【東京 9月6日】
本日、東京にて新たな演劇団体「文学座」が正式に発足した。発起人は劇作家の岸田國士氏を中心に、作家・演出家の久保田万太郎氏、劇作家の岩田豊雄氏(筆名:小山内薫二世)ら3名で、現代演劇の向上と演劇人の育成を目的として、真摯な舞台芸術の創造を掲げている。
文学座は、単なる商業的興行ではなく、文学性と芸術性を重んじた本格的な現代演劇の上演を理念として掲げ、すでに多くの俳優志望者や演劇関係者からの関心を集めている。
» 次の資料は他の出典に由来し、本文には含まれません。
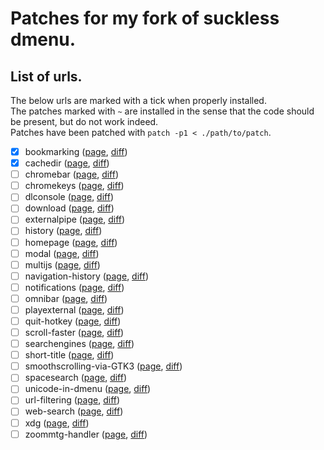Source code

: # Patches for my fork of suckless dmenu.

## List of urls.

The below urls are marked with a tick when properly installed.  
The patches marked with `~` are installed in the sense that the code should be present, but do not work indeed.  
Patches have been patched with `patch -p1 < ./path/to/patch`.

- [x] bookmarking ([page](https://surf.suckless.org/patches/bookmarking), [diff](surf-bookmarks-20170722-723ff26.diff))
- [x] cachedir ([page](https://surf.suckless.org/patches/cachedir), [diff](surf-cachedir-20200831-2188894.diff))
- [ ] chromebar ([page](https://surf.suckless.org/patches/chromebar), [diff](surf-0.1-chromebar.diff))
- [ ] chromekeys ([page](https://surf.suckless.org/patches/chromekeys), [diff](surf-0.6-chromekeys.diff))
- [ ] dlconsole ([page](https://surf.suckless.org/patches/dlconsole), [diff](surf-dlconsole-20190919-d068a38.diff))
- [ ] download ([page](https://surf.suckless.org/patches/download), [diff](surf-0.5-download.diff))
- [ ] externalpipe ([page](https://surf.suckless.org/patches/externalpipe), [diff](surf-2.0-externalpipe.diff))
- [ ] history ([page](https://surf.suckless.org/patches/history), [diff](surf-2.1-history.diff))
- [ ] homepage ([page](https://surf.suckless.org/patches/homepage), [diff](surf-2.0-homepage.diff))
- [ ] modal ([page](https://surf.suckless.org/patches/modal), [diff](surf-modal-20190209-d068a38.diff))
- [ ] multijs ([page](https://surf.suckless.org/patches/multijs), [diff](surf-multijs-20190325-d068a38.diff))
- [ ] navigation-history ([page](https://surf.suckless.org/patches/navigation-history), [diff](surf-0.6-navhist.diff))
- [ ] notifications ([page](https://surf.suckless.org/patches/notifications), [diff](surf-notifications-20201223-7dcce9e1.diff))
- [ ] omnibar ([page](https://surf.suckless.org/patches/omnibar), [diff](surf-0.7-omnibar.diff))
- [ ] playexternal ([page](https://surf.suckless.org/patches/playexternal), [diff](surf-playexternal-20190724-b814567.diff))
- [ ] quit-hotkey ([page](https://surf.suckless.org/patches/quit-hotkey), [diff](surf-quit_hotkey-20210830-11dca18.diff))
- [ ] scroll-faster ([page](https://surf.suckless.org/patches/scroll-faster), [diff](surf-scrollmultiply-2.0.diff))
- [ ] searchengines ([page](https://surf.suckless.org/patches/searchengines), [diff](surf-0.7-webkit2-searchengines.diff))
- [ ] short-title ([page](https://surf.suckless.org/patches/short-title), [diff](surf-short-title-20210206-7dcce9e.diff))
- [ ] smoothscrolling-via-GTK3 ([page](https://surf.suckless.org/patches/smoothscrolling-via-GTK3), [diff](surf-0.7-smoothscrolling.diff))
- [ ] spacesearch ([page](https://surf.suckless.org/patches/spacesearch), [diff](surf-spacesearch-20170408-b814567.diff))
- [ ] unicode-in-dmenu ([page](https://surf.suckless.org/patches/unicode-in-dmenu), [diff](surf-0.6-dmenu-unicode.diff))
- [ ] url-filtering ([page](https://surf.suckless.org/patches/url-filtering), [diff](surf-tip-url-filtering.diff))
- [ ] web-search ([page](https://surf.suckless.org/patches/web-search), [diff](surf-websearch-20190510-d068a38.diff))
- [ ] xdg ([page](https://surf.suckless.org/patches/xdg), [diff](surf-xdg-2.0.diff))
- [ ] zoommtg-handler ([page](https://surf.suckless.org/patches/zoommtg-handler), [diff](surf-zoommtghandler-2.1.diff))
岸田氏は記者会見で、「我々は芝居を“読む”のではなく、真に“生きる”ための演劇を目指したい」と語り、西洋演劇の影響を受けつつも、日本独自の現代劇の確立を強く意識している姿勢を見せた。
旗揚げ公演は年内にも予定されており、第一作には岸田國士氏の作品が取り上げられる見通し。劇団には既に新人俳優の育成機関も設けられ、次代を担う演劇人の登竜門としても注目されている。
昭和期の演劇界において、新たな一歩を記した「文学座」の今後の活動に、大きな期待が寄せられている。